MATERIAL FOR THE TASK:

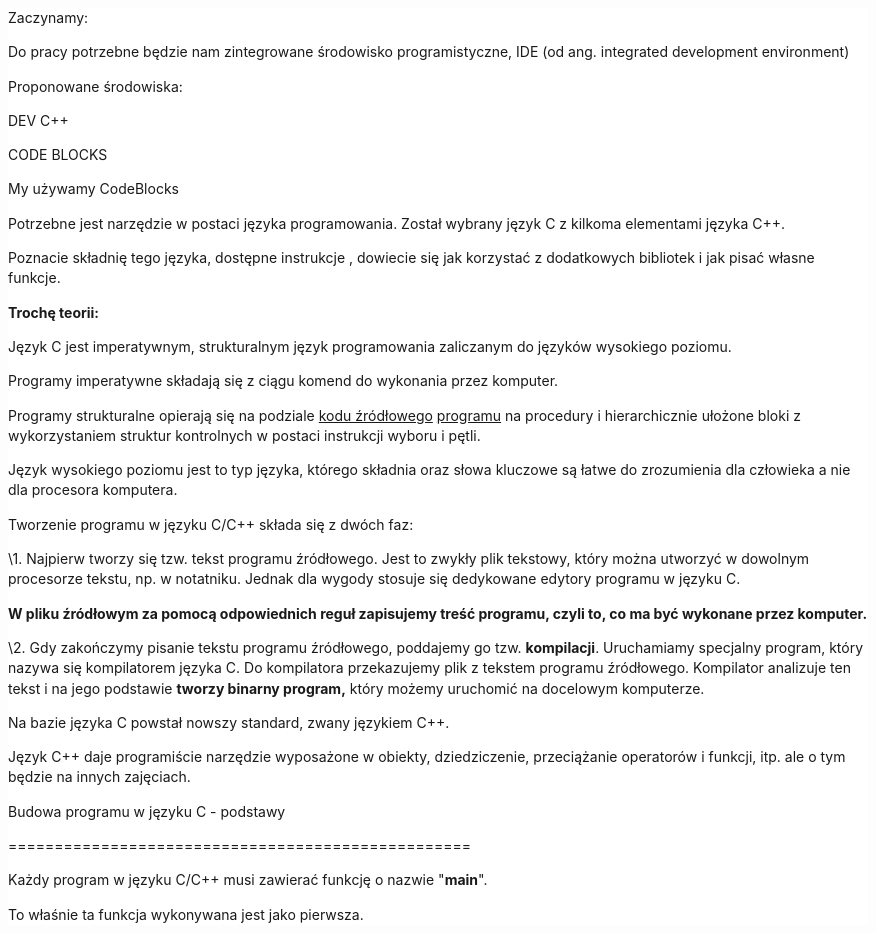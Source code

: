 ﻿Zaczynamy:

Do pracy potrzebne będzie nam zintegrowane środowisko programistyczne, IDE (od ang. integrated development environment) 

Proponowane środowiska:

DEV C++

CODE BLOCKS

My używamy CodeBlocks

Potrzebne jest narzędzie w postaci języka programowania. Został wybrany język C z kilkoma elementami języka C++.

Poznacie składnię tego języka, dostępne instrukcje , dowiecie się jak korzystać z dodatkowych bibliotek i jak pisać własne funkcje.

**Trochę teorii:**

Język C jest imperatywnym, strukturalnym język programowania zaliczanym do języków wysokiego poziomu.

Programy imperatywne składają się z ciągu komend do wykonania przez komputer.

Programy strukturalne opierają się na podziale [kodu źródłowego](https://pl.wikipedia.org/wiki/Kod_%C5%BAr%C3%B3d%C5%82owy) [programu](https://pl.wikipedia.org/wiki/Program_komputerowy) na procedury i hierarchicznie ułożone bloki z wykorzystaniem struktur kontrolnych w postaci instrukcji wyboru i pętli.

Język wysokiego poziomu jest to typ języka, którego składnia oraz słowa kluczowe są łatwe do zrozumienia dla człowieka a nie dla procesora komputera.

Tworzenie programu w języku C/C++ składa się z dwóch faz:

\1.	Najpierw tworzy się tzw. tekst programu źródłowego. Jest to zwykły plik tekstowy, który można utworzyć w dowolnym procesorze tekstu, np. w notatniku. Jednak dla wygody stosuje się dedykowane edytory programu w języku C.

**W pliku źródłowym za pomocą odpowiednich reguł zapisujemy treść programu, czyli to, co ma być wykonane przez komputer.**

\2.	Gdy zakończymy pisanie tekstu programu źródłowego, poddajemy go tzw. **kompilacji**. Uruchamiamy specjalny program, który nazywa się kompilatorem języka C. Do kompilatora przekazujemy plik z tekstem programu źródłowego. Kompilator analizuje ten tekst i na jego podstawie **tworzy binarny program,** który możemy uruchomić na docelowym komputerze. 

Na bazie języka C powstał nowszy standard, zwany językiem C++. 

Język C++ daje programiście narzędzie wyposażone w obiekty, dziedziczenie, przeciążanie operatorów i funkcji, itp. ale o tym będzie na innych zajęciach.



Budowa programu w języku C - podstawy

\==================================================

Każdy program w języku C/C++ musi zawierać funkcję o nazwie "**main**".

To właśnie ta funkcja wykonywana jest jako pierwsza.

PROMPT: In how many lines of the data does the word "tekstu" appear? Respond with the number and nothing more.

TASK SOLUTION: 2